My role at Fabrica has the dual purpose of Generally Managing Stuff and making the organisation more financially resilient. Both these things at times appear somewhat daunting – I had never been responsible for a 200-year-old building, for starters – but at the same time there are many opportunities to make a difference which is exciting. It’s very useful for me to get a proper insight into how an arts charity operates and also very good to be able to come into an organisation with clear objectives and expectations of what I need to do. The job feels in many ways like the culmination of everything I have worked towards over the past two years, calling equally on the business experience I shored up in my previous career and my (still evolving) knowledge of the arts sector and arts fundraising.
And, after two years working freelance, my new role is permanent and feeling a bit more settled is something I was ready for. I am still with South East Dance the remaining two days of my week and I realise again how good it is to work for different organisations.

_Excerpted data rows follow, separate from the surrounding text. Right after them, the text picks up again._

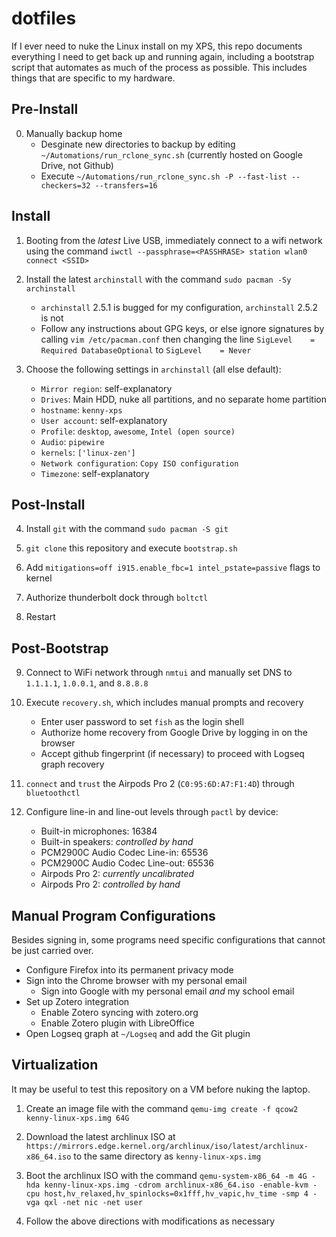 # dotfiles

If I ever need to nuke the Linux install on my XPS, this repo documents everything I need to get back up and running again, including a bootstrap script that automates as much of the process as possible. This includes things that are specific to my hardware.

## Pre-Install

0. Manually backup home
    * Desginate new directories to backup by editing `~/Automations/run_rclone_sync.sh` (currently hosted on Google Drive, not Github)
    * Execute `~/Automations/run_rclone_sync.sh -P --fast-list --checkers=32 --transfers=16`

## Install

1. Booting from the *latest* Live USB, immediately connect to a wifi network using the command `iwctl --passphrase=<PASSHRASE> station wlan0 connect <SSID>`

2. Install the latest `archinstall` with the command `sudo pacman -Sy archinstall`
    * `archinstall` 2.5.1 is bugged for my configuration, `archinstall` 2.5.2 is not
    * Follow any instructions about GPG keys, or else ignore signatures by calling `vim /etc/pacman.conf` then changing the line `SigLevel    = Required DatabaseOptional` to `SigLevel    = Never`

3. Choose the following settings in `archinstall` (all else default):
    * `Mirror region`: self-explanatory
    * `Drives`: Main HDD, nuke all partitions, and no separate home partition
    * `hostname`: `kenny-xps`
    * `User account`: self-explanatory
    * `Profile`: `desktop`, `awesome`, `Intel (open source)`
    * `Audio`: `pipewire`
    * `kernels`: `['linux-zen']`
    * `Network configuration`: `Copy ISO configuration`
    * `Timezone`: self-explanatory

## Post-Install

4. Install `git` with the command `sudo pacman -S git`

5. `git clone` this repository and execute `bootstrap.sh`

6. Add `mitigations=off i915.enable_fbc=1 intel_pstate=passive` flags to kernel

7. Authorize thunderbolt dock through `boltctl`

8. Restart

## Post-Bootstrap

9. Connect to WiFi network through `nmtui` and manually set DNS to `1.1.1.1`, `1.0.0.1`, and `8.8.8.8`

10. Execute `recovery.sh`, which includes manual prompts and recovery
    * Enter user password to set `fish` as the login shell
    * Authorize home recovery from Google Drive by logging in on the browser
    * Accept github fingerprint (if necessary) to proceed with Logseq graph recovery

11. `connect` and `trust` the Airpods Pro 2 (`C0:95:6D:A7:F1:4D`) through `bluetoothctl`

12. Configure line-in and line-out levels through `pactl` by device:
    * Built-in microphones: 16384
    * Built-in speakers: *controlled by hand*
    * PCM2900C Audio Codec Line-in: 65536
    * PCM2900C Audio Codec Line-out: 65536
    * Airpods Pro 2: *currently uncalibrated*
    * Airpods Pro 2: *controlled by hand*

## Manual Program Configurations

Besides signing in, some programs need specific configurations that cannot be just carried over.
* Configure Firefox into its permanent privacy mode
* Sign into the Chrome browser with my personal email
    * Sign into Google with my personal email *and* my school email
* Set up Zotero integration
    * Enable Zotero syncing with zotero.org
    * Enable Zotero plugin with LibreOffice
* Open Logseq graph at `~/Logseq` and add the Git plugin

## Virtualization

It may be useful to test this repository on a VM before nuking the laptop.

1. Create an image file with the command `qemu-img create -f qcow2 kenny-linux-xps.img 64G`

2. Download the latest archlinux ISO at `https://mirrors.edge.kernel.org/archlinux/iso/latest/archlinux-x86_64.iso` to the same directory as `kenny-linux-xps.img`

3. Boot the archlinux ISO with the command `qemu-system-x86_64 -m 4G -hda kenny-linux-xps.img -cdrom archlinux-x86_64.iso -enable-kvm -cpu host,hv_relaxed,hv_spinlocks=0x1fff,hv_vapic,hv_time -smp 4 -vga qxl -net nic -net user`

4. Follow the above directions with modifications as necessary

It means you can keep sharing ideas and applying the things you learn in a different context, plus you don’t get bored.
So, all in all I feel really rather lucky in terms of work and, as I said in my last post, it does contribute massively to just keeping me on my feet right now. Brighton in May also offers plenty of opportunities for distraction of course and I well and truly hurled myself into it this year, seeing a total of 17 Festival events and three Fringe shows so far (there are still a few days of Fringe to go…). All this with varying success at capturing my attention, incidentally: as it turns out, watching Laurie Anderson noodle soporifically for two hours did not do the trick and neither did Akram Khan’s latest work, however technically accomplished and beautifully staged it was. Even during things I really appreciated and loved, like Belgian theatre group Berlin’s beautiful documentary/performance about Chernobyl, my mind wandered all over the place like a disobedient child.
Three things really stood out for me: one being, of course, Operation Black Antler by Blast Theory and Hydrocracker, a meticulously choreographed, thought-provoking and unsettling piece of immersive theatre. I also hugely enjoyed seeing Nederlands Dans Theater 2 again for the first time since I was (probably) about 17 – even though Paul Lightfoot’s choreography has clearly not moved on an awful lot since then, his first piece was just kind of nostalgic for me and their final piece, Cacti by Alexander Ekman, was just a mind-blowing, riotous whirlwind of excellence. The third thing that I really got lost in was Shakespeare’s Globe at Brighton Open Air Theatre on the last Friday night of the Festival – a superbly put together production of The Two Gentlemen of Verona with clever staging and fantastic actors. To be fair, the fact that it was a beautifully sunny Friday evening, with exuberant birdsong all around, and that I consumed over an entire bottle of Prosecco during the play, may have contributed both to my enjoyment and to my increasingly less precise understanding of the plot.
The other new beginning is that I have a flatmate! Having not lived with people I have not been in a relationship with since I was 23, this is definitely newsworthy. It took me a while to find someone and I did briefly go down the SpareRoom/Gumtree route which was a little scary. I managed to avoid any Shallow Grave scenarios though as my South East Dance colleague Rowena turned out to be looking for a place and she moved in this Bank Holiday Sunday. Rowena eats a lot of peanut butter, dances with a local Charleston troupe and occasionally does handstands in the office. She has already contributed a Tom Selleck fridge magnet to the household, as well as a fair few Bruce Springsteen records, so things can only go from strength to strength I reckon.
It is definitely a time of gritting my teeth right now. But rather than giving in too much to the existential angst that comes with being a single woman in my mid-thirties, I’m trying to heed what Jacques said: voici venu le temps de vivre; voici venu le temps d’aimer.